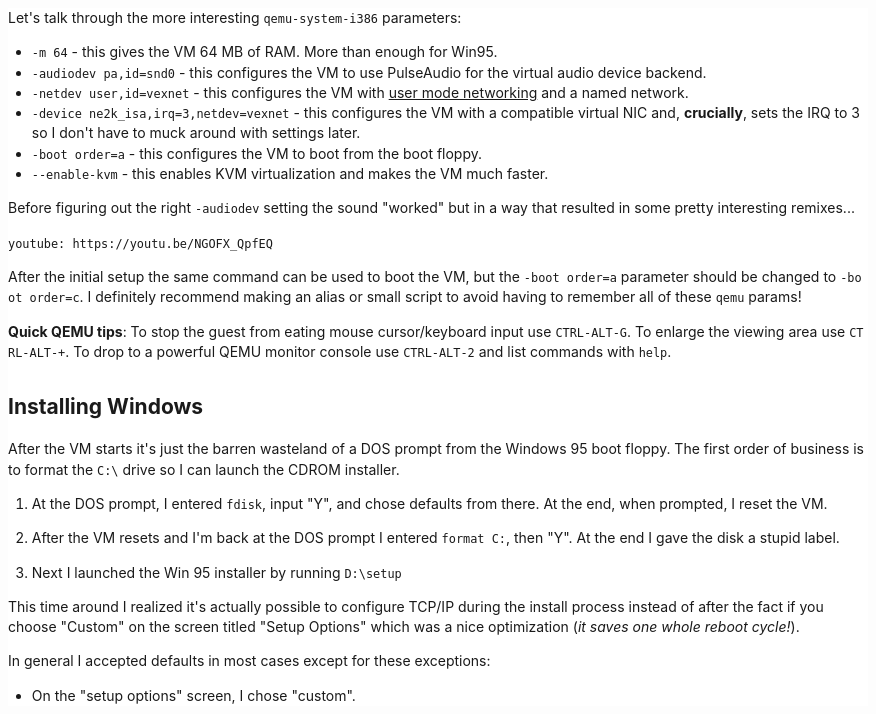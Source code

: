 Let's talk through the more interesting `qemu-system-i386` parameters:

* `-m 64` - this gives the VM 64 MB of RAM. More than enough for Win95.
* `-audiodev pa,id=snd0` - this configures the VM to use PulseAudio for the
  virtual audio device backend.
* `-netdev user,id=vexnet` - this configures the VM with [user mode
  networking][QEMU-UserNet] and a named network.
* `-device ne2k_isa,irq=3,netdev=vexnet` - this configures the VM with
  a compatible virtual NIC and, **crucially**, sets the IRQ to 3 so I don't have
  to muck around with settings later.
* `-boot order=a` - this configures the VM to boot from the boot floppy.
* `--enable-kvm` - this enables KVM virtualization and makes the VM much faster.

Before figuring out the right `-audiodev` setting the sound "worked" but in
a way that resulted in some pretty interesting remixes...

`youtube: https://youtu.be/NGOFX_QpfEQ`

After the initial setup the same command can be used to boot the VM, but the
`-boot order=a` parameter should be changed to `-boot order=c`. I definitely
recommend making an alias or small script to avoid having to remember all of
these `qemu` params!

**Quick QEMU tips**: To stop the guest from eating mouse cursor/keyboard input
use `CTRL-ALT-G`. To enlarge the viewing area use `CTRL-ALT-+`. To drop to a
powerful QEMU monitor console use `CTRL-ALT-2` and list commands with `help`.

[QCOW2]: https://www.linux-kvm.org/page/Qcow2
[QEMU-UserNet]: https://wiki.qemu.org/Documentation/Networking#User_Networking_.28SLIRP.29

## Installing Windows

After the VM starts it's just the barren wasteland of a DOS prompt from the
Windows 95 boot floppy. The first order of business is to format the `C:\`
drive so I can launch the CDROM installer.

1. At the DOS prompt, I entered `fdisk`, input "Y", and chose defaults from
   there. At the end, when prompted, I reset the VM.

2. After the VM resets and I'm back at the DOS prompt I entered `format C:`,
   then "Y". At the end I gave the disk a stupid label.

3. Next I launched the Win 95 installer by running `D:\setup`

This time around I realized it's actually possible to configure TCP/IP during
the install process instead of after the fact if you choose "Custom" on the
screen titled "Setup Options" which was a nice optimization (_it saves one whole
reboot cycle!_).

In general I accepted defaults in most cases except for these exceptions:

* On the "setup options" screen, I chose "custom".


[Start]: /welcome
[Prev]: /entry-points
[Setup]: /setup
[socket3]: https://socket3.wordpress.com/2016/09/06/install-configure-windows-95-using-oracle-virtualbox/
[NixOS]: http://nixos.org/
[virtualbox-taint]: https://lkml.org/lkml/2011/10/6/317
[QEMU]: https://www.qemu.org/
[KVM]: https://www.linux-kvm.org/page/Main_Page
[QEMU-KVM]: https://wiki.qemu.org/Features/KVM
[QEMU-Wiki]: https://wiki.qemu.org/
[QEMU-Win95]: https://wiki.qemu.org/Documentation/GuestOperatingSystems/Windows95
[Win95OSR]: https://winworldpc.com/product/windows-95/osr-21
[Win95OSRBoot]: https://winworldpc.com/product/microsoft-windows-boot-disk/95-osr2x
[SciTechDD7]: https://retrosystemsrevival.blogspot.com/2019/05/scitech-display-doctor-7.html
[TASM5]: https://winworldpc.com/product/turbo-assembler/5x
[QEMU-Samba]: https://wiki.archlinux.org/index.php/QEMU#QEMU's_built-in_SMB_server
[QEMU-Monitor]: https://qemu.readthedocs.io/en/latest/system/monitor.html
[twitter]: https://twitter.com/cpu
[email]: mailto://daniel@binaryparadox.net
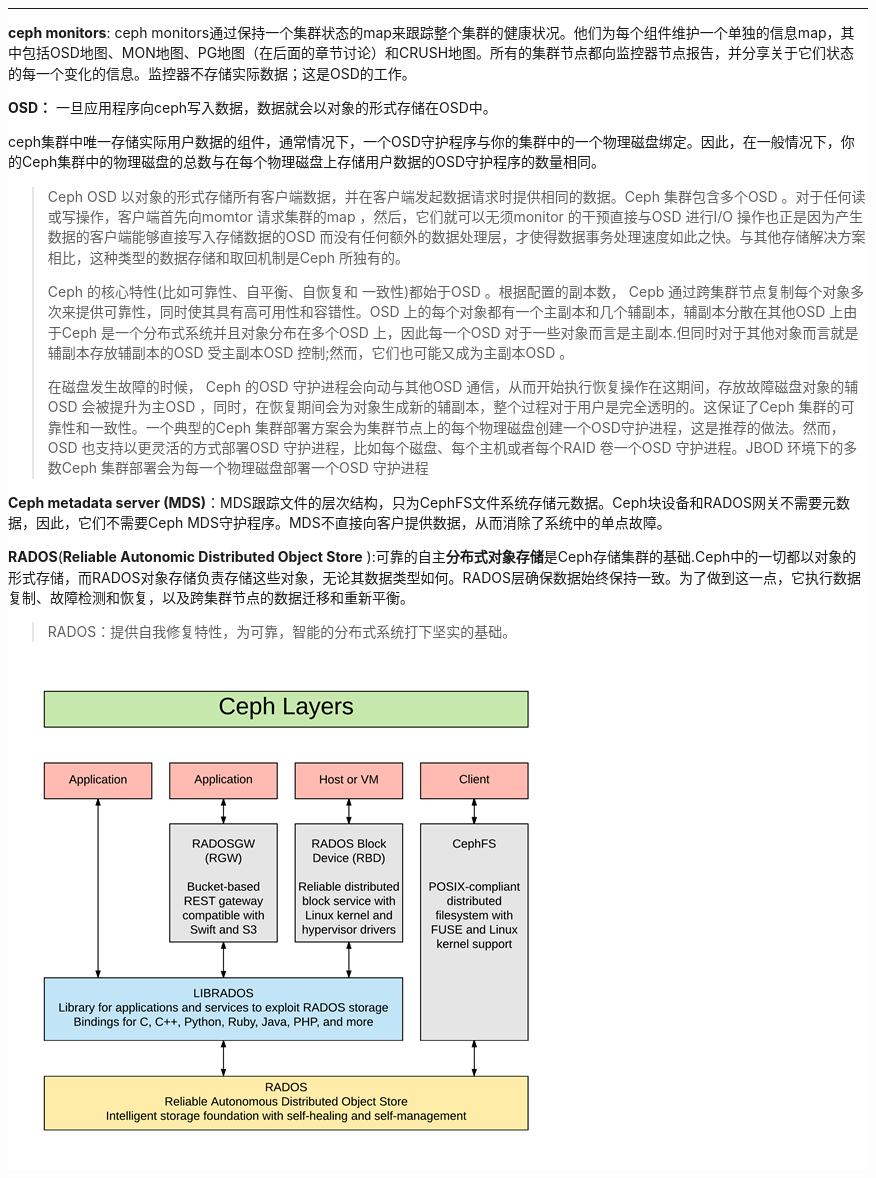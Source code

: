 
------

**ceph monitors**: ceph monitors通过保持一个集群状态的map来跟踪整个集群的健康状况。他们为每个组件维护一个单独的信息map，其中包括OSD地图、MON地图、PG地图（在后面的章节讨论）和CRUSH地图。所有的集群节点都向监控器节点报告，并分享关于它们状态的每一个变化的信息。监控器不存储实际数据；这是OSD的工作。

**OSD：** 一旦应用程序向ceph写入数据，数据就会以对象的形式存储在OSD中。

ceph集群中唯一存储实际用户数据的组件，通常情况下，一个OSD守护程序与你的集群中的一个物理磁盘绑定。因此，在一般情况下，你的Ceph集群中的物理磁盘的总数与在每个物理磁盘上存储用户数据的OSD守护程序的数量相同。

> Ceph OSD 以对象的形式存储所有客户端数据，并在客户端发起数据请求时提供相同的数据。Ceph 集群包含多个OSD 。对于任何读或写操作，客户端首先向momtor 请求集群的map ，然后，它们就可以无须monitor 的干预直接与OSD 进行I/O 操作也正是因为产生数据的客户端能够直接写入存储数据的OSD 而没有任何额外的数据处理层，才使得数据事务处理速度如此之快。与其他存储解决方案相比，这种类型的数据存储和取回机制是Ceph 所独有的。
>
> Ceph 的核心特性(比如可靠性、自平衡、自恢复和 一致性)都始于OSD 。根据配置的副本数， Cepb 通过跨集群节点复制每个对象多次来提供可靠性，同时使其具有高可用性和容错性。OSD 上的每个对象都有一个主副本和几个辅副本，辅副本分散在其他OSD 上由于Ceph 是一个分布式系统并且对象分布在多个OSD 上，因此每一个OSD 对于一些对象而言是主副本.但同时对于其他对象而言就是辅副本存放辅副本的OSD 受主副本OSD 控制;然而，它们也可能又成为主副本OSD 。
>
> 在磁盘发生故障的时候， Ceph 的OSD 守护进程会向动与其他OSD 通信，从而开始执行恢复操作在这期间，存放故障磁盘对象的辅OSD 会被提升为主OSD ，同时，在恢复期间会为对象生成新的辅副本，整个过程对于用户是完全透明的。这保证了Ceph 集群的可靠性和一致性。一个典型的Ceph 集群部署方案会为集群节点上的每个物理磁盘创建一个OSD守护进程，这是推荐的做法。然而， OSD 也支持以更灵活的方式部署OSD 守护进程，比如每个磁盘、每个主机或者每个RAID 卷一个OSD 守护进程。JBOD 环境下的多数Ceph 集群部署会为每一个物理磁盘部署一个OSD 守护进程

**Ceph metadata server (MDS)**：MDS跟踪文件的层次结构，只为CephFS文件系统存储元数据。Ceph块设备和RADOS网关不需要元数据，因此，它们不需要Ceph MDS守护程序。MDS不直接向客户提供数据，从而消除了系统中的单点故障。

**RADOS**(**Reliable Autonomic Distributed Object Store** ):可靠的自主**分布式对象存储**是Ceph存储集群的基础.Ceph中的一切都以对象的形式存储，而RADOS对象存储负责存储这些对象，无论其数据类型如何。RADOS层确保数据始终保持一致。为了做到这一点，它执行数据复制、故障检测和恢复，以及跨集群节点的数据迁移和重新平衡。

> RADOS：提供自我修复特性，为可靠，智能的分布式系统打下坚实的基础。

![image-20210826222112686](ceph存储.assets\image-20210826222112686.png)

*Requirement:* Take the lines above from the one containing "enough for Win95." down to the one containing "2. After the", and transcribe them exactly, both ends included.

*Answer box:*
* `-m 64` - this gives the VM 64 MB of RAM. More than enough for Win95.
* `-audiodev pa,id=snd0` - this configures the VM to use PulseAudio for the
  virtual audio device backend.
* `-netdev user,id=vexnet` - this configures the VM with [user mode
  networking][QEMU-UserNet] and a named network.
* `-device ne2k_isa,irq=3,netdev=vexnet` - this configures the VM with
  a compatible virtual NIC and, **crucially**, sets the IRQ to 3 so I don't have
  to muck around with settings later.
* `-boot order=a` - this configures the VM to boot from the boot floppy.
* `--enable-kvm` - this enables KVM virtualization and makes the VM much faster.

Before figuring out the right `-audiodev` setting the sound "worked" but in
a way that resulted in some pretty interesting remixes...

`youtube: https://youtu.be/NGOFX_QpfEQ`

After the initial setup the same command can be used to boot the VM, but the
`-boot order=a` parameter should be changed to `-boot order=c`. I definitely
recommend making an alias or small script to avoid having to remember all of
these `qemu` params!

**Quick QEMU tips**: To stop the guest from eating mouse cursor/keyboard input
use `CTRL-ALT-G`. To enlarge the viewing area use `CTRL-ALT-+`. To drop to a
powerful QEMU monitor console use `CTRL-ALT-2` and list commands with `help`.

[QCOW2]: https://www.linux-kvm.org/page/Qcow2
[QEMU-UserNet]: https://wiki.qemu.org/Documentation/Networking#User_Networking_.28SLIRP.29

## Installing Windows

After the VM starts it's just the barren wasteland of a DOS prompt from the
Windows 95 boot floppy. The first order of business is to format the `C:\`
drive so I can launch the CDROM installer.

1. At the DOS prompt, I entered `fdisk`, input "Y", and chose defaults from
   there. At the end, when prompted, I reset the VM.

2. After the VM resets and I'm back at the DOS prompt I entered `format C:`,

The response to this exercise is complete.